## WORK TO BE COMPLETED
Where a line of the records holds the string "with", copy that line.

*** MATERIAL FOR THIS TASK Section Begins ***

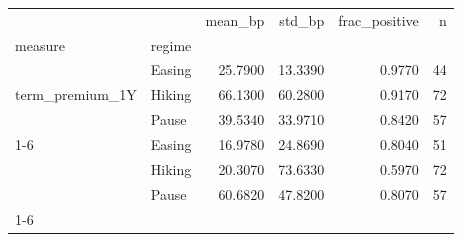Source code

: \begin{tabular}{llrrrr}
\toprule
 &  & mean\_bp & std\_bp & frac\_positive & n \\
measure & regime &  &  &  &  \\
\midrule
\multirow[t]{3}{*}{term\_premium\_1Y} & Easing & 25.7900 & 13.3390 & 0.9770 & 44 \\
 & Hiking & 66.1300 & 60.2800 & 0.9170 & 72 \\
 & Pause & 39.5340 & 33.9710 & 0.8420 & 57 \\
\cline{1-6}
\multirow[t]{3}{*}{vrp\_3M} & Easing & 16.9780 & 24.8690 & 0.8040 & 51 \\
 & Hiking & 20.3070 & 73.6330 & 0.5970 & 72 \\
 & Pause & 60.6820 & 47.8200 & 0.8070 & 57 \\
\cline{1-6}
\bottomrule
\end{tabular}
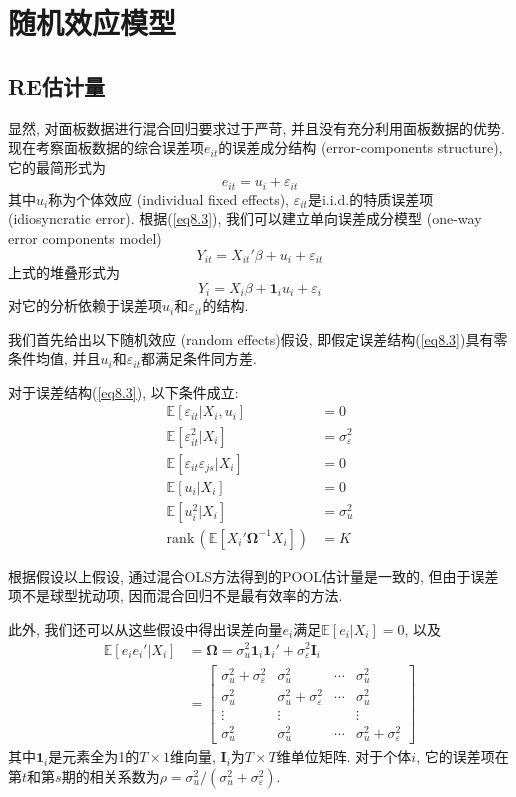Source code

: \documentclass[cn, 12pt, math=mtpro2, bibstyle=apa, blue, twocol]{elegantbook}
\newcommand{\E}{\mathbb{E}}
\newcommand{\BO}{\mathbold{\Omega}}
\begin{document}
\section{随机效应模型}
\subsection{RE估计量}
显然, 对面板数据进行混合回归要求过于严苛, 并且没有充分利用面板数据的优势. 现在考察面板数据的综合误差项$e_{it}$的误差成分结构 (error-components structure), 它的最简形式为
\begin{equation}\label{eq8.3}
  e_{it}=u_i+\varepsilon_{it}
\end{equation}
其中$u_i$称为个体效应 (individual fixed effects), $\varepsilon_{it}$是i.i.d.的特质误差项 (idiosyncratic error). 根据(\ref{eq8.3}), 我们可以建立单向误差成分模型  (one-way error components model)
\begin{equation}\label{eq8.10}
  Y_{it}=X_{it}'\beta+u_i+\varepsilon_{it}
\end{equation}
上式的堆叠形式为
$$Y_i=X_i\beta+\mathbf{1}_iu_i+\varepsilon_i$$
对它的分析依赖于误差项$u_i$和$\varepsilon_{it}$的结构.

我们首先给出以下随机效应 (random effects)假设, 即假定误差结构(\ref{eq8.3})具有零条件均值, 并且$u_i$和$\varepsilon_{it}$都满足条件同方差.
\begin{proposition}\label{pro:pro8.1}
对于误差结构(\ref{eq8.3}), 以下条件成立:
\begin{align}
\E[\varepsilon_{it}|X_i,u_i]&=0 \label{eq8.4} \\
\E[\varepsilon_{it}^2|X_i]&=\sigma_\varepsilon^2 \label{eq8.5} \\
\E[\varepsilon_{it}\varepsilon_{js}|X_i]&=0 \label{eq8.6} \\
\E[u_i|X_i]&=0 \label{eq8.7} \\
\E[u_i^2|X_i]&=\sigma^2_u \label{eq8.8} \\
\text{rank}\,(\E[X_i'\BO^{-1}X_i])&=K
\end{align}
\end{proposition}
根据假设以上假设, 通过混合OLS方法得到的POOL估计量是一致的, 但由于误差项不是球型扰动项, 因而混合回归不是最有效率的方法.

此外, 我们还可以从这些假设中得出误差向量$e_i$满足$\E[e_i|X_i]=0$, 以及
\begin{align}
\E[e_ie_i'|X_i]&=\BO=\sigma_u^2\mathbf{1}_i\mathbf{1}_i'+\sigma_\varepsilon^2\mathbold{I}_i \nonumber \\
&=\begin{bmatrix}
   \sigma_u^2+\sigma_\varepsilon^2 & \sigma_u^2 & \cdots & \sigma_u^2 \\
   \sigma_u^2 & \sigma_u^2+\sigma_\varepsilon^2 & \cdots & \sigma_u^2 \\
   \vdots & \vdots &  & \vdots \\
   \sigma_u^2 & \sigma_u^2 & \cdots & \sigma_u^2+\sigma_\varepsilon^2
 \end{bmatrix} \label{eq8.14}
\end{align}
其中$\mathbf{1}_i$是元素全为1的$T\times1$维向量, $\mathbold{I}_i$为$T\times T$维单位矩阵. 对于个体$i$, 它的误差项在第$t$和第$s$期的相关系数为$\rho=\sigma_u^2/(\sigma_u^2+\sigma_\varepsilon^2)$.
\end{document}
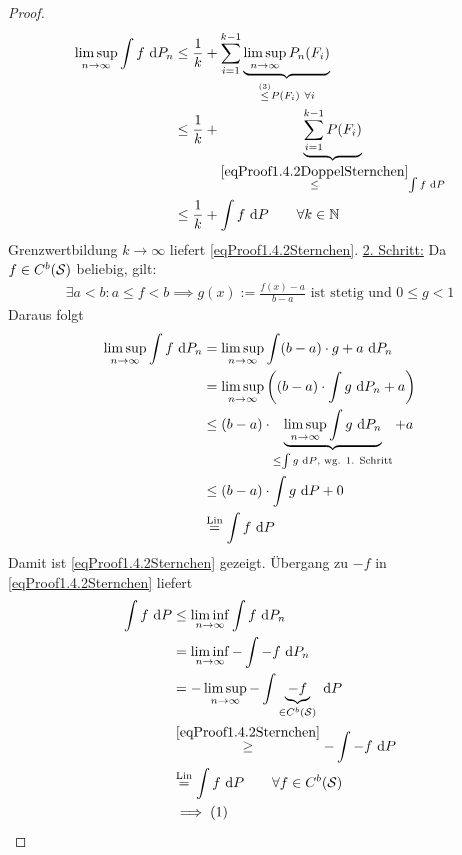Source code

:\begin{proof}
\begin{align*}
\limsup\limits_{n\to\infty}\int\limits f\d P_n
&\leq\frac{1}{k}+\sum\limits_{i=1}^{k-1}\underbrace{\limsup\limits_{n\to\infty} P_n(F_i)}_{\stackrel{(3)}{\leq}P(F_i)~\forall i}\\
&\leq\frac{1}{k}+\underbrace{\sum\limits_{i=1}^{k-1} P(F_i)}_{\stackrel{\eqref{eqProof1.4.2DoppelSternchen}}{\leq}\int\limits f\d P}\\
&\leq\frac{1}{k}+\int\limits f\d P\qquad\forall k\in\N
\end{align*}
Grenzwertbildung $k\to\infty$ liefert \eqref{eqProof1.4.2Sternchen}.\nl
\ul{2. Schritt:} Da $f\in C^b(\S)$ beliebig, gilt:
\begin{align*}
\exists a<b:a\leq f<b
\implies g(x):=\frac{f(x)-a}{b-a}\text{ ist stetig und } 0\leq g<1
\end{align*}
Daraus folgt
\begin{align*}
\limsup\limits_{n\to\infty}\int\limits f\d P_n
&=\limsup\limits_{n\to\infty}\int\limits (b-a)\cdot g+a\d P_n\\
&=\limsup\limits_{n\to\infty}\left((b-a)\cdot\int\limits g\d P_n+a\right)\\
&\leq(b-a)\cdot\underbrace{\limsup\limits_{n\to\infty}\int\limits g\d P_n}_{\leq\int\limits g\d P\text{, wg. 1. Schritt}}+a\\
&\leq(b-a)\cdot\int\limits g\d P+0\\
&\stackeq{\text{Lin}}
\int\limits f\d P
\end{align*}
Damit ist \eqref{eqProof1.4.2Sternchen} gezeigt. Übergang zu $-f$ in \eqref{eqProof1.4.2Sternchen} liefert
\begin{align*}
\int\limits f\d P
&\leq
\liminf\limits_{n\to\infty}\int\limits f\d P_n\\
&=\liminf\limits_{n\to\infty}-\int\limits -f\d P_n\\
&=-\limsup\limits_{n\to\infty}-\int\limits \underbrace{-f}_{\in C^b(\S)}\d P\\
&\stackrel{\eqref{eqProof1.4.2Sternchen}}{\geq}
-\int\limits -f\d P\\
&\stackeq{\text{Lin}}
\int\limits f\d P
\qquad\forall f\in C^b(\S)\\
&\implies(1)
\end{align*}


\end{proof}
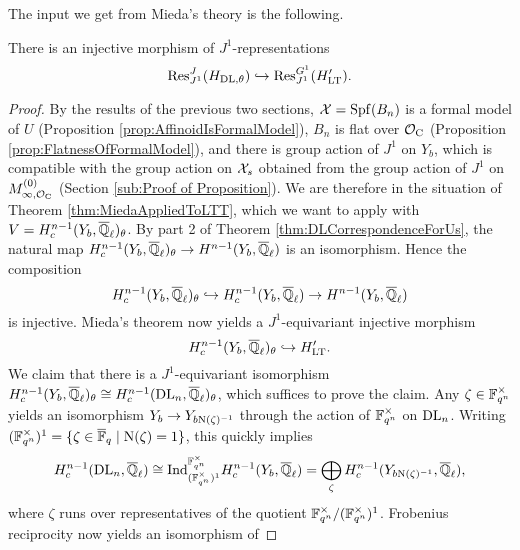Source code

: \documentclass[../main.tex]{subfiles}
\begin{document}
The input we get from Mieda's theory is the following.
\begin{prop}\label{prop:J1EquivInjMor}
  There is an injective morphism of $J^1$-representations
  \begin{equation*} 
    \mathrm{Res}_{J^1}^J( H_{\mathrm{DL},\theta} ) \hookrightarrow \mathrm{Res}_{J^1}^{G^1}( H'_{\mathrm{LT}}).
  \end{equation*}
  \begin{proof}
    By the results of the previous two sections, $\mathcal{X} = \operatorname{Spf}(B_n)$ is a formal
    model of $U$ (Proposition \ref{prop:AffinoidIsFormalModel}), 
    $B_n$ is flat over $\mathcal{O}_{\mathrm{C}}$ (Proposition \ref{prop:FlatnessOfFormalModel}),
    and there is group action of $J^1$ on $Y_b$, which is compatible with the group
    action on $\mathcal{X}_s$ obtained from the group action of $J^1$ on $M_{\infty,
    \mathcal{O}_{\mathrm{C}}}^{(0)}$ (Section \ref{sub:Proof of Proposition}).
    We are therefore in the situation of Theorem \ref{thm:MiedaAppliedToLTT}, 
    which we want to apply with $V = H^{n-1}_c(Y_b, {\overline {\mathbb{Q}}_\ell})_\theta$. 
    By part 2 of Theorem \ref{thm:DLCorrespondenceForUs}, 
    the natural map $H_c^{n-1}(Y_b, {\overline {\mathbb{Q}}_\ell})_\theta \to H^{n-1}(Y_b,
    {\overline {\mathbb{Q}}_\ell})$ is an isomorphism. Hence the composition
    \begin{equation*}
      H^{n-1}_c(Y_b, {\overline {\mathbb{Q}}_\ell})_\theta \hookrightarrow H^{n-1}_c(Y_b, {\overline {\mathbb{Q}}_\ell})
      \to H^{n-1}(Y_b, {\overline {\mathbb{Q}}_\ell})
    \end{equation*}
    is injective. 
    Mieda's theorem now yields a $J^1$-equivariant injective morphism
    \begin{equation*}
      H_c^{n-1}(Y_b, {\overline {\mathbb{Q}}_\ell})_\theta \hookrightarrow H'_{\mathrm{LT}}.
    \end{equation*}
    We claim that there is a $J^1$-equivariant isomorphism $H_c^{n-1}(Y_b,
    {\overline {\mathbb{Q}}_\ell})_\theta \cong H_c^{n-1}(\mathrm{DL}_n, {\overline {\mathbb{Q}}_\ell})_\theta$,
    which suffices to prove the claim. Any $\zeta \in \mathbb{F}_{q^n}^{\times}$
    yields an isomorphism $Y_b \to Y_{b \mathrm{N}(\zeta)^{-1}}$ 
    through the action of $\mathbb{F}_{q^n}^\times$ on $\mathrm{DL}_n$. Writing
    $(\mathbb{F}_{q^n}^\times)^1 = \{\zeta \in {\overline{\mathbb{F}}_q} \mid \mathrm{N}(\zeta) = 1\}$, 
    this quickly implies
    \begin{equation*}
      H_c^{n-1}(\mathrm{DL}_n, {\overline {\mathbb{Q}}_\ell}) \cong
      \mathrm{Ind}_{(\mathbb{F}_{q^n}^\times)^1}^{\mathbb{F}_{q^n}^\times}H_c^{n-1}(Y_b, {\overline {\mathbb{Q}}_\ell})
      = \bigoplus_{\zeta} H_c^{n-1}(Y_{b \mathrm{N}(\zeta)^{-1}}, {\overline {\mathbb{Q}}_\ell}),
    \end{equation*}
    where $\zeta$ runs over representatives of the quotient
    $\mathbb{F}_{q^n}^\times/(\mathbb{F}_{q^n}^\times)^1$.
    Frobenius reciprocity now yields an isomorphism of

\end{proof}
\end{prop}
\end{document}
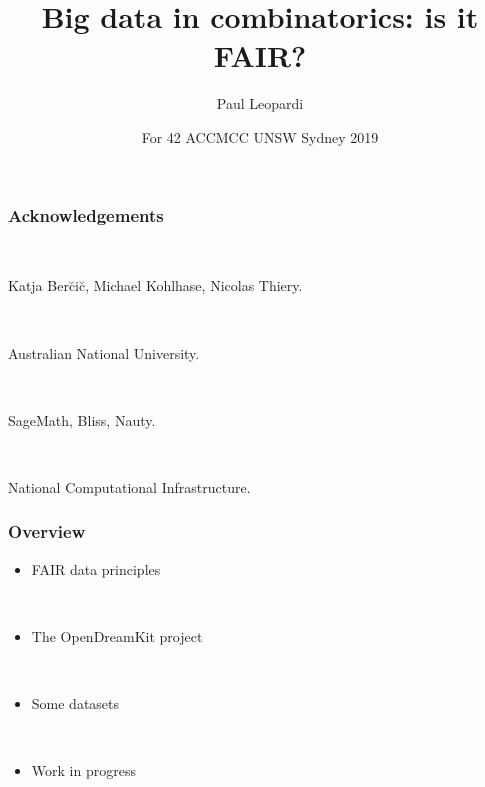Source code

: \documentclass[pdf,sprung,slideColor,nocolorBG]{beamer}
\title{Big data in combinatorics: is it FAIR?}
\author{Paul Leopardi}
\date{For 42 ACCMCC UNSW Sydney 2019}
\institute{Australian National University.}
\begin{document}
\frame{\titlepage}
\begin{frame}
\frametitle{Acknowledgements}
\begin{center}
~
 
Katja Ber\u{c}i\u{c}, Michael Kohlhase, Nicolas Thiery.
 
~

Australian National University.

~

SageMath, Bliss, Nauty.

~

National Computational Infrastructure.
\end{center}
\end{frame}

\begin{frame}
\frametitle{Overview}
\begin{itemize}
\item
FAIR data principles

~

\item
The OpenDreamKit project

~

\item
Some datasets

~

\item
Work in progress

\end{itemize}
 
\end{frame}
\end{document}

*** MATERIAL FOR THIS TASK Section Ends ***

## RESULT OF THIS EXERCISE
    and there is group action of $J^1$ on $Y_b$, which is compatible with the group
    which we want to apply with $V = H^{n-1}_c(Y_b, {\overline {\mathbb{Q}}_\ell})_\theta$. 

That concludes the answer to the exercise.